Though today we talk more about meditation, it is not as easy as one thinks. There is need for commitment and much striving to walk the path. Enlightened One said, “You yourself must strive; the Tathagathas only point out the way. Those who tread that very path are released from the bondage of Mara” (Dhammapada 20.276). Though many may begin meditation, most would drop off after finding that it is not as easy as one may think. As in any venture the first part is the most difficult and if one has the mind and the will to keep at it will find the beauty and the great happiness that come with meditation. Meditation is not only the path to ultimate super-mundane happiness of Nirvana but is also a proven remedy to many of our somatic illnesses. Indeed, many have found peace and tranquility of a somatic perspective from illnesses such as Rheumatoid Arthritis, Mental Aberration and even Heart Ailments. I myself had a heart attack in 2004 and while at the ICU, the heart stopped. It was restarted only with electric shocks, eight in all. But meditation has given me the inner strength to jettison all thoughts about my heart attack and lead a happy life. But I know that many heart patients often trouble themselves with the mind-moments about the illness causing them further grief.

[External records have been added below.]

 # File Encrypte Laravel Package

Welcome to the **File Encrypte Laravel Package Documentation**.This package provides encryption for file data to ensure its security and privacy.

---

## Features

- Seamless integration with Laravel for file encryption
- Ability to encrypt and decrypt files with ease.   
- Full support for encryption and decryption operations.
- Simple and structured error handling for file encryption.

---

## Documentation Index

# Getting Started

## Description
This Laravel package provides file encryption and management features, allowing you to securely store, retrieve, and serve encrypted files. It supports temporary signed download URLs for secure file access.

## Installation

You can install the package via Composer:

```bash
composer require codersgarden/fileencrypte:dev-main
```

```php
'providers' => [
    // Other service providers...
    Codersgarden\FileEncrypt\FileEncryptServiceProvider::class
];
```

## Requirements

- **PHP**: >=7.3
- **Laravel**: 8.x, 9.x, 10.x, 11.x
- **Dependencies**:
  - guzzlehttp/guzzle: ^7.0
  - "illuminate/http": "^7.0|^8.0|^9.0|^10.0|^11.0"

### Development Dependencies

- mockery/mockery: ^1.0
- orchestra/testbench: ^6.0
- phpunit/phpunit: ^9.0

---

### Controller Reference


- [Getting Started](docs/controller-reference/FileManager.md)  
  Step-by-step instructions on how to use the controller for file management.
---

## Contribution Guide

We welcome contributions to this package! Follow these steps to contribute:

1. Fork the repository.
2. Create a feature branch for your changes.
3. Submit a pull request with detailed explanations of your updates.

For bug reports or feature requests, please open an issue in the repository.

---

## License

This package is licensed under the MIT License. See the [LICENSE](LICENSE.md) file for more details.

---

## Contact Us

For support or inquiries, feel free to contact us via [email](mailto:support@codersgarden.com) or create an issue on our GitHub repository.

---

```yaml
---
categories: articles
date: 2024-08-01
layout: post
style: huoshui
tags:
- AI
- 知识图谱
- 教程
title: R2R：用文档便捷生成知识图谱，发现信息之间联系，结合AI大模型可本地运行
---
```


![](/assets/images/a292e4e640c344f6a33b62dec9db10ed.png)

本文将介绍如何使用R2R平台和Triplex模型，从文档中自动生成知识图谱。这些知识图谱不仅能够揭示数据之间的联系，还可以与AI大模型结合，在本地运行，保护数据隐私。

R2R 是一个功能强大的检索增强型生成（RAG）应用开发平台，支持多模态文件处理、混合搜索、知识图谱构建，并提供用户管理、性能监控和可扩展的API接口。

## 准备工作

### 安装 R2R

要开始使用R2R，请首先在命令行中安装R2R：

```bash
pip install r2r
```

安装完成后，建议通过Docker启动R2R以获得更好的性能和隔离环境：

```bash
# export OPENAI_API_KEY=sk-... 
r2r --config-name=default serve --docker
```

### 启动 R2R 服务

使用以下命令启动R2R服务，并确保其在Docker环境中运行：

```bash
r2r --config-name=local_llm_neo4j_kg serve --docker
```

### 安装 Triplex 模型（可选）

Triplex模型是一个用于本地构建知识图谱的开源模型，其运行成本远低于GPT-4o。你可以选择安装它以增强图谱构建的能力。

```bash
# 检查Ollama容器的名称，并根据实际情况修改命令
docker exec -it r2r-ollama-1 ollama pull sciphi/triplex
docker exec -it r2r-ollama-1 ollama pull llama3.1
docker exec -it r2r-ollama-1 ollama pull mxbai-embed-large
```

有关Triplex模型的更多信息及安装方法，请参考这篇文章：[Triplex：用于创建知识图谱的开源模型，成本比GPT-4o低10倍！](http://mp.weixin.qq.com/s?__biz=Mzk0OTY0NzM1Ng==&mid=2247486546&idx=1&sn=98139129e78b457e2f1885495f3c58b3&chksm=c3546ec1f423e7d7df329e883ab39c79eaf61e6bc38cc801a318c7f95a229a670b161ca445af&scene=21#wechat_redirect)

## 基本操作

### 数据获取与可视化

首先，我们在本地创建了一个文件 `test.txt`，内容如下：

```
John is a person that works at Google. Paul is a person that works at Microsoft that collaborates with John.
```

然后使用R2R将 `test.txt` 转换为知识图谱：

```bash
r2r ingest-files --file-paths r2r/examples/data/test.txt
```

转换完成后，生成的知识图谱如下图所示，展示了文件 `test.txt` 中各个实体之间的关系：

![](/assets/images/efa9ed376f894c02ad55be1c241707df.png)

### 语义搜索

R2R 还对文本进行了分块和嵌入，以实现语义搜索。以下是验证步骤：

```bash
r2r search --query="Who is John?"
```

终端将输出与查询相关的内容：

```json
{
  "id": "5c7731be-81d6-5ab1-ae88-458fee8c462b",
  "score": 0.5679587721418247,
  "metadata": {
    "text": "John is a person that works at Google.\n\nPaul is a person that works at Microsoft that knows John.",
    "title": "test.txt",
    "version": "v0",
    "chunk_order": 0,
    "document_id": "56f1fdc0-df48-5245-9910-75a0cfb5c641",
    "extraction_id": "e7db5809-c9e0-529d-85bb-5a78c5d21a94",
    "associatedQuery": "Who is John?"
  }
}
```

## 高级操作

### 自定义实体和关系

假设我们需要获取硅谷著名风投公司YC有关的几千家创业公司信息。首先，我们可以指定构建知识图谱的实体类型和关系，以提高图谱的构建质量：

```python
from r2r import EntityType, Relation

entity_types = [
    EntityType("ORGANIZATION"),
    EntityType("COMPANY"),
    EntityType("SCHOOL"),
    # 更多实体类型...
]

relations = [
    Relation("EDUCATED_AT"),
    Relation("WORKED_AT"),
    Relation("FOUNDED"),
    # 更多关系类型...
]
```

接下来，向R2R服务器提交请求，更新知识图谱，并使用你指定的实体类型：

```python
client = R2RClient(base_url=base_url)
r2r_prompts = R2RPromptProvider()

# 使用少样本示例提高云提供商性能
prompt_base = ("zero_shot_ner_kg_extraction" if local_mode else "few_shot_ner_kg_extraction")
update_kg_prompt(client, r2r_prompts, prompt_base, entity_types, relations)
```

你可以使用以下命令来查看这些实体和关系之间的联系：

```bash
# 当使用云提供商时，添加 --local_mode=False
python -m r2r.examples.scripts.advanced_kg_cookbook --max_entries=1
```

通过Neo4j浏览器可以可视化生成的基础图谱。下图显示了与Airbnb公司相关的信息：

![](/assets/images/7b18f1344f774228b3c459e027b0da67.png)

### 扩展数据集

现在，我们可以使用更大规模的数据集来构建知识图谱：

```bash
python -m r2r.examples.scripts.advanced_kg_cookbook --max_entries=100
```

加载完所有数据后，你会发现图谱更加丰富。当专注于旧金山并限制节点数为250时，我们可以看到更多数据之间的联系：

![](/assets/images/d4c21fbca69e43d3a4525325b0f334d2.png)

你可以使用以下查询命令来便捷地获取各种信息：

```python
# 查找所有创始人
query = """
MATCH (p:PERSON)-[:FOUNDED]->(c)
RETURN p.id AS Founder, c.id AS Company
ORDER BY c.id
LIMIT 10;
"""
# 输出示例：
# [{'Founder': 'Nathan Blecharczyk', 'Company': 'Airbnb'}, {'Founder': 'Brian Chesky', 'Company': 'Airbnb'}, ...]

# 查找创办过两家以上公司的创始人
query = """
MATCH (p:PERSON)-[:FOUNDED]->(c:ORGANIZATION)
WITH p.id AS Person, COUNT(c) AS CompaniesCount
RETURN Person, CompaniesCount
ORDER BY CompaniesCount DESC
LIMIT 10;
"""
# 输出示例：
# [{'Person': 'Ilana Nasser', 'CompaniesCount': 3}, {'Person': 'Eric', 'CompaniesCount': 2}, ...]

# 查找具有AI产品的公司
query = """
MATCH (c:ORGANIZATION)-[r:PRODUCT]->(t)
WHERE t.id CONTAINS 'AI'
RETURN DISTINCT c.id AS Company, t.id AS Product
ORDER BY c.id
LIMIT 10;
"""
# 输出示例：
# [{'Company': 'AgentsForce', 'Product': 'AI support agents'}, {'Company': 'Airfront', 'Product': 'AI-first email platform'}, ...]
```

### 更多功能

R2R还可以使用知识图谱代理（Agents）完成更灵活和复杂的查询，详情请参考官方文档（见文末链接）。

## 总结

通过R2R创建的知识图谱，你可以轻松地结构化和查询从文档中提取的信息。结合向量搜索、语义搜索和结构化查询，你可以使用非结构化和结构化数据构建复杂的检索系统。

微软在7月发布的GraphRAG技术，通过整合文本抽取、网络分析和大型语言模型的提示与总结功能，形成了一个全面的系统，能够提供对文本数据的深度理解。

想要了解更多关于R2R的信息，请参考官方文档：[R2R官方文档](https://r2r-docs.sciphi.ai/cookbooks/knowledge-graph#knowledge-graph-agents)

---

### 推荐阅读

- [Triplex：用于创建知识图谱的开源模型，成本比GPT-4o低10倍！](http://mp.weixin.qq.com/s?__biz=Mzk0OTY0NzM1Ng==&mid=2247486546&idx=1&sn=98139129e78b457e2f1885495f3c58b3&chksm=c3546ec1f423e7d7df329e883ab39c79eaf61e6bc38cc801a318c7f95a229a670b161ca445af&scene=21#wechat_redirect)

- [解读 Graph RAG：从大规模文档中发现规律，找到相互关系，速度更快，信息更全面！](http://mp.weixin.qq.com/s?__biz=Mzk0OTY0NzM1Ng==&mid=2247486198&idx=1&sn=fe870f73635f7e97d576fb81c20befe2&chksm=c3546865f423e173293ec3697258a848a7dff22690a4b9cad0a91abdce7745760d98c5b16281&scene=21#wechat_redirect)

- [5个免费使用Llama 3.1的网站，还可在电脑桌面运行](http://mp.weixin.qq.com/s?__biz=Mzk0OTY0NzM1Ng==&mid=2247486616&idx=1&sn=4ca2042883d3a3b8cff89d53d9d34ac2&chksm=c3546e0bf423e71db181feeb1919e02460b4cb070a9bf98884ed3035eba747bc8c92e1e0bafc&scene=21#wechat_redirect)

Those walking the path of meditation invariably begin fulfilling the Ten Parami. To go to a retreat for a week or two for meditation one has to practice renunciation. The yogi is giving up many things and also staying away from loved ones and loved things (Nekkamma). Also one begins by observing the precepts, be it five, the eight observed on poya days or of livelihood, the ten precepts etc. That itself is virtue (Sila). During the meditation the yogi develops meditative-wisdom (Panna). There is need for much striving during the period one is in meditation. Absence of striving often makes people leave retreats earlier (Viriya). While in meditation, often in a retreat or where there are many others also meditating things can happen to disturb the mind. The wise will not allow such things to disturb self and will act with patience.  That is why at the beginning the teachers would say to follow the guideline as specified and be patient. (Kanthi)

With patience developed one becomes truthful to self and to others. If one digresses from the path at any time, then the yogi will realize and will speak the truth with teachers at the retreat and try to resolve it. You will build truthfulness into your life as well (Saccha). Determination enables one to walk the path resolutely despite whatever obstacles that may come up. Determination enables yogi to see clearly what is required to walk the path to ultimate enlightenment (Adhitthana). With determination one develops loving-kindness. Loving-kindness is about other wellbeing and there is no ego-centric aspect of yearning for anything in return. (Metta)

The meditative yogi has now developed equanimity and will not go to either of the two ends and also will not try to attach to the middle with wisdom (Upekka). Such a yogi with full understanding will practice giving (Dana) and will not use it to ego building.